One explanation may be the OPG acts as a decoy substrate to RANKL and RANK competitor; thus, inhibiting the formation and activity of osteoclasts [8, 12]. Some studies have reported the increased plasma OPG levels in patients with nephropathy [13] and osteoporosis [14] compared to those controls. For example, idiopathic hypercalciuria (IH), characterized by the excessive loss of urine calcium, is the most common metabolic abnormality in people in whom kidney stones form [15]. A study by Gomes et al. [16] noted the higher bone expression of both RANKL and OPG in patients with IH than in control subjects. Although the mechanism for the bone effects of OPG is elusive, evidence suggests that OPG may act as a protective factor for osteoporosis [14]. This hypothesis implies that the increased circulating OPG levels in nephrolithiasis patients with reduced BMD may be a compensatory mechanism against other factors that promote bone damages [14], perhaps as a part of response to inflammation in nephrolithiasis.

In addition, we observed that femoral neck BMD was inversely correlated with serum OPG and not the vertebral spine in patients with kidney stones. Bone minerals can be divided into two types: cortical and trabecular. The femoral neck region contains both trabecular and cortical tissue whereas the vertebrae region contains high amounts of trabecular tissue [17‐19]. In this study, patients with low bone mass were older, had a higher PTH and had decreased levels of GFR than normal patients.

It is well known that cortical bone turnover is increased in presence of high PTH levels [20]. It is also well known that reduced GFR levels are associated with significant cortical bone loss [21, 22]. In addition the results of a study investigating changes in the bone density of trabecular and cortical bone revealed variable rates of change during aging.
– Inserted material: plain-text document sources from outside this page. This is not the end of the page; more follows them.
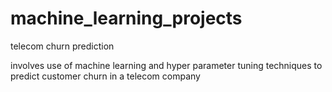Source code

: # machine_learning_projects

telecom churn prediction 

involves use of machine learning and hyper parameter tuning techniques to predict customer churn in a telecom company 
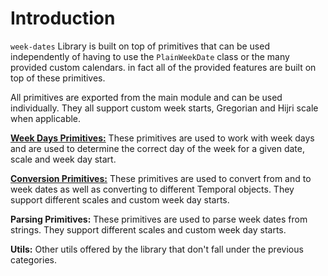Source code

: # Introduction

`week-dates` Library is built on top of primitives that can be used independently of having to use the `PlainWeekDate` class or the many provided custom calendars. in fact all of the provided features are built on top of these primitives.

All primitives are exported from the main module and can be used individually. They all support custom week starts, Gregorian and Hijri scale when applicable.

[**Week Days Primitives:**](./week-days.md) These primitives are used to work with week days and are used to determine the correct day of the week for a given date, scale and week day start.

[**Conversion Primitives:**](./conversion.md) These primitives are used to convert from and to week dates as well as converting to different Temporal objects. They support different scales and custom week day starts.

**Parsing Primitives:** These primitives are used to parse week dates from strings. They support different scales and custom week day starts.

**Utils:** Other utils offered by the library that don't fall under the previous categories.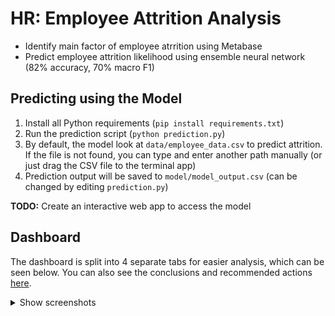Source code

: # HR: Employee Attrition Analysis

- Identify main factor of employee atrrition using Metabase
- Predict employee attrition likelihood using ensemble neural network (82% accuracy, 70% macro F1) 

## Predicting using the Model

1. Install all Python requirements (`pip install requirements.txt`)
2. Run the prediction script (`python prediction.py`)
3. By default, the model look at `data/employee_data.csv` to predict attrition. If the file is not found, you can type and enter another path manually (or just drag the CSV file to the terminal app)
4. Prediction output will be saved to `model/model_output.csv` (can be changed by editing `prediction.py`)

**TODO:** Create an interactive web app to access the model

## Dashboard

The dashboard is split into 4 separate tabs for easier analysis, which can be seen below. You can also see the conclusions and recommended actions [here](dashboard/README.md).

<details>
    <summary>Show screenshots</summary>
    <p align="center">
        <img style="border: 1px solid white;" src="img/dashboard_1.png"/>
        <img style="border: 1px solid white;" src="img/dashboard_2.png"/>
        <img style="border: 1px solid white;" src="img/dashboard_3.png"/>
        <img style="border: 1px solid white;" src="img/dashboard_4.png"/>
    </p>
</details>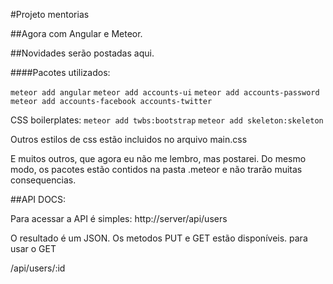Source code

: #Projeto mentorias

##Agora com Angular e Meteor.

##Novidades serão postadas aqui.

####Pacotes utilizados:

`meteor add angular`
`meteor add accounts-ui`
`meteor add accounts-password`
`meteor add accounts-facebook accounts-twitter`

CSS boilerplates:
`meteor add twbs:bootstrap`
`meteor add skeleton:skeleton`

Outros estilos de css estão incluidos no arquivo main.css

E muitos outros, que agora eu não me lembro, mas postarei. Do mesmo modo, os pacotes estão contidos na pasta .meteor
e não trarão muitas consequencias.

##API DOCS:

Para acessar a API é simples:
http://server/api/users

O resultado é um JSON. Os metodos PUT e GET estão disponíveis.
para usar o GET

/api/users/:id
Large decreases in trabecular BMD in both genders were reported before age 50, but studies have found a small decrease in bone density at cortical bone before age 50 in men and women [23]. Thus, taken together, we speculate that decreased GFR, elevated PTH levels and higher age in low BMD groups may contribute to the differences in the underlying mechanism relating to OPG levels and BMD of the femoral neck seen in these populations.
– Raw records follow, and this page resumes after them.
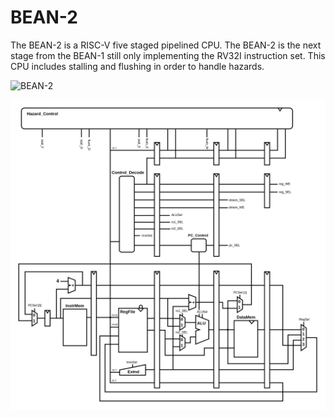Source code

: # BEAN-2

The BEAN-2 is a RISC-V five staged pipelined CPU. The BEAN-2 is the next stage from the BEAN-1 still only implementing the RV32I instruction set. This CPU includes stalling and flushing in order to handle hazards. 

![BEAN-2](assets/BEAN-2_High_Level_1.png)

![BEAN-2](assets/BEAN-2.png)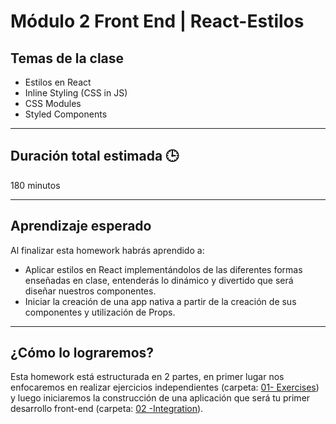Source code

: # Módulo 2 Front End | React-Estilos

## Temas de la clase

- Estilos en React
- Inline Styling (CSS in JS)
- CSS Modules
- Styled Components

---

## Duración total estimada 🕒

180 minutos

---

## Aprendizaje esperado

Al finalizar esta homework habrás aprendido a:

- Aplicar estilos en React implementándolos de las diferentes formas enseñadas en clase, entenderás lo dinámico y divertido que será diseñar nuestros componentes.
- Iniciar la creación de una app nativa a partir de la creación de sus componentes y utilización de Props.

---

## ¿Cómo lo lograremos?

Esta homework está estructurada en 2 partes, en primer lugar nos enfocaremos en realizar ejercicios independientes (carpeta: [01- Exercises](./01%20-%20Exercises/README.md)) y luego iniciaremos la construcción de una aplicación que será tu primer desarrollo front-end (carpeta: [02 -Integration](./02%20-%20Integration/README.md)).
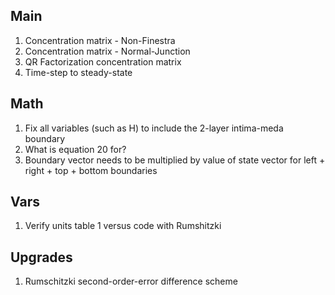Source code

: ## Main  
1. Concentration matrix - Non-Finestra  
2. Concentration matrix - Normal-Junction  
3. QR Factorization concentration matrix  
4. Time-step to steady-state  
  
## Math  
1. Fix all variables (such as H) to include the 2-layer intima-meda boundary  
4. What is equation 20 for?   
5. Boundary vector needs to be multiplied by value of state vector for left + right + top + bottom boundaries  
  
## Vars  
1. Verify units table 1 versus code with Rumshitzki    
  
## Upgrades  
1. Rumschitzki second-order-error difference scheme   


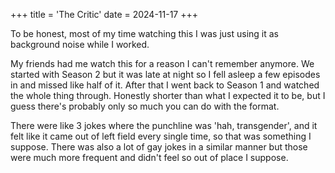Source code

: +++
title = 'The Critic'
date = 2024-11-17
+++

To be honest, most of my time watching this I was just using it as background noise while I worked.

<!--more-->

My friends had me watch this for a reason I can't remember anymore. We started with Season 2 but it was late at night so I fell asleep a few episodes in and missed like half of it. After that I went back to Season 1 and watched the whole thing through. Honestly shorter than what I expected it to be, but I guess there's probably only so much you can do with the format. 

There were like 3 jokes where the punchline was 'hah, transgender', and it felt like it came out of left field every single time, so that was something I suppose. There was also a lot of gay jokes in a similar manner but those were much more frequent and didn't feel so out of place I suppose.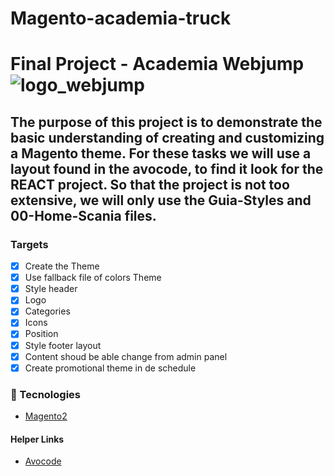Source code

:# Magento-academia-truck
# Final Project - Academia Webjump ![logo_webjump](https://user-images.githubusercontent.com/50602816/96454813-c7656180-11f2-11eb-92aa-34a4035fc2c6.png)

## The purpose of this project is to demonstrate the basic understanding of creating and customizing a Magento theme. For these tasks we will use a layout found in the avocode, to find it look for the REACT project. So that the project is not too extensive, we will only use the Guia-Styles and 00-Home-Scania files.

### Targets

- [x] Create the Theme
- [x] Use fallback file of colors Theme
- [x] Style header
- [x] Logo
- [x] Categories
- [x] Icons
- [x] Position
- [x] Style footer layout
- [x] Content shoud be able change from admin panel
- [x] Create promotional theme in de schedule

### :rocket: Tecnologies
- [Magento2](https://devdocs.magento.com)

#### Helper Links
- [Avocode](https://app.avocode.com/revisions/42554536/?design=27824417)
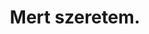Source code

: ---
layout: riddle
title: Mert szeretem.
sha256: ab0b1379b7d464abd7c3fc2207eb099494a83e74e34ffa1c636e409031337626
image: normal_a86976d28ace6251.jpg
creator: Medvey Fanni Zsófia
year: 2015
---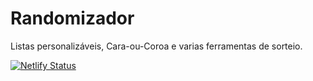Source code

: # Randomizador
Listas personalizáveis, Cara-ou-Coroa e varias ferramentas de sorteio.

[![Netlify Status](https://api.netlify.com/api/v1/badges/c81a36f1-0f50-45e7-9b5f-f91aa52fa51b/deploy-status)](https://app.netlify.com/sites/randomizador/deploys)

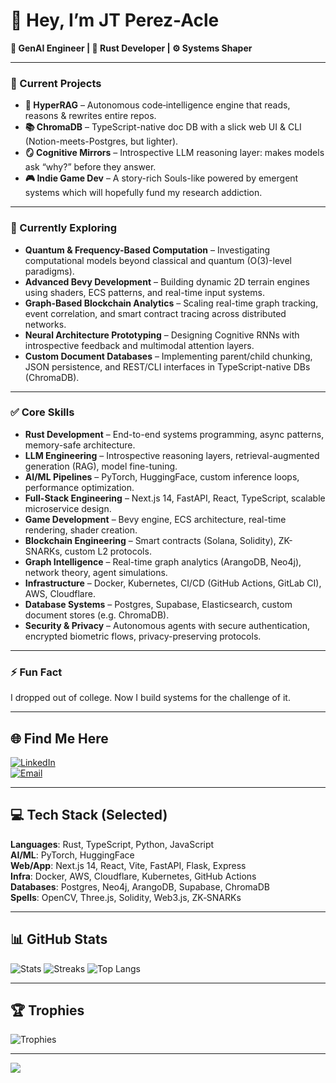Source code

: # 👋 Hey, I’m JT Perez-Acle  

**🧠 GenAI Engineer | 🦀 Rust Developer | ⚙️ Systems Shaper**

---

### 🚀 Current Projects
- **🧠 HyperRAG** – Autonomous code‑intelligence engine that reads, reasons & rewrites entire repos.
- **📚 ChromaDB** – TypeScript-native doc DB with a slick web UI & CLI (Notion-meets-Postgres, but lighter).
- **🪞 Cognitive Mirrors** – Introspective LLM reasoning layer: makes models ask “why?” before they answer.
- **🎮 Indie Game Dev** – A story-rich Souls-like powered by emergent systems which will hopefully fund my research addiction.

---

### 🧪 Currently Exploring

- **Quantum & Frequency-Based Computation** – Investigating computational models beyond classical and quantum (O(3)-level paradigms).
- **Advanced Bevy Development** – Building dynamic 2D terrain engines using shaders, ECS patterns, and real-time input systems.
- **Graph-Based Blockchain Analytics** – Scaling real-time graph tracking, event correlation, and smart contract tracing across distributed networks.
- **Neural Architecture Prototyping** – Designing Cognitive RNNs with introspective feedback and multimodal attention layers.
- **Custom Document Databases** – Implementing parent/child chunking, JSON persistence, and REST/CLI interfaces in TypeScript-native DBs (ChromaDB).

---

### ✅ Core Skills

- **Rust Development** – End-to-end systems programming, async patterns, memory-safe architecture.
- **LLM Engineering** – Introspective reasoning layers, retrieval-augmented generation (RAG), model fine-tuning.
- **AI/ML Pipelines** – PyTorch, HuggingFace, custom inference loops, performance optimization.
- **Full-Stack Engineering** – Next.js 14, FastAPI, React, TypeScript, scalable microservice design.
- **Game Development** – Bevy engine, ECS architecture, real-time rendering, shader creation.
- **Blockchain Engineering** – Smart contracts (Solana, Solidity), ZK-SNARKs, custom L2 protocols.
- **Graph Intelligence** – Real-time graph analytics (ArangoDB, Neo4j), network theory, agent simulations.
- **Infrastructure** – Docker, Kubernetes, CI/CD (GitHub Actions, GitLab CI), AWS, Cloudflare.
- **Database Systems** – Postgres, Supabase, Elasticsearch, custom document stores (e.g. ChromaDB).
- **Security & Privacy** – Autonomous agents with secure authentication, encrypted biometric flows, privacy-preserving protocols.

---

### ⚡ Fun Fact  
I dropped out of college. Now I build systems for the challenge of it.

---

## 🌐 Find Me Here
[![LinkedIn](https://img.shields.io/badge/LinkedIn-%230077B5.svg?logo=linkedin&logoColor=white)](https://www.linkedin.com/in/jose-tomas-perez-acle-833a761b9/)  
[![Email](https://img.shields.io/badge/Email-D14836?logo=gmail&logoColor=white)](mailto:jtperez.acle@gmail.com)

---

## 💻 Tech Stack (Selected)
**Languages**: Rust, TypeScript, Python, JavaScript  
**AI/ML**: PyTorch, HuggingFace  
**Web/App**: Next.js 14, React, Vite, FastAPI, Flask, Express  
**Infra**: Docker, AWS, Cloudflare, Kubernetes, GitHub Actions  
**Databases**: Postgres, Neo4j, ArangoDB, Supabase, ChromaDB  
**Spells**: OpenCV, Three.js, Solidity, Web3.js, ZK‑SNARKs  

---

## 📊 GitHub Stats
![Stats](https://github-readme-stats.vercel.app/api?username=JtPerez-Acle&theme=tokyonight&hide_border=false&include_all_commits=true&count_private=true)
![Streaks](https://streak-stats.demolab.com?user=JtPerez-Acle&theme=tokyonight&hide_border=false)
![Top Langs](https://github-readme-stats.vercel.app/api/top-langs/?username=JtPerez-Acle&theme=tokyonight&layout=compact&hide_border=false)

---

## 🏆 Trophies
![Trophies](https://github-profile-trophy.vercel.app/?username=JtPerez-Acle&theme=onestar&no-frame=true&margin-w=6)

---

[![](https://visitcount.itsvg.in/api?id=JtPerez-Acle&icon=0&color=0)](https://visitcount.itsvg.in)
There are some limitations to our study. Although this study supported an inverse correlation between circulatory levels of OPG with BMD measurement, which highlights the potential link between nephrolithiasis and reduced bone mass, but due to the cross-sectional nature of our study cautious the causal assumption between them; whether reduced bone mass brings high levels of OPG in nephrolithiasis or that high levels of OPG in nephrolithiasis brings low bone mass. Future longitudinal studies in patients will help to determine whether the OPG provides additive predictive value for femoral neck BMD decline. In addition, A power analysis for OPG levels based on the differences demonstrated in our study between patients with low bone mass (3.14 ± 0.72) and normal BMD (3.68 ± 0.98), with an α of 0.05, resulted in a power of 58%. Thus, it is possible that our relatively small sample size limited our ability to detect true differences and an additional study with larger sample size, preferably a prospective cohort study should be pursued to confirm our findings and establish any other distinct relationships between the bone remodeling proteins in the OPG/RANKL/RANK axis and bone density in subjects with nephrolithiasis. The other limitation is that non- nephrolithiasis individual were not enrolled as controls.

The present study showed that high serum fasting OPG levels may be indicative of femoral neck BMD in patients with nephrolithiasis. A deeper knowledge of mechanisms involved in the association between OPG serum levels, bone integrity, and kidney stone disease can provide more robust scientific approaching for future therapeutic interventions.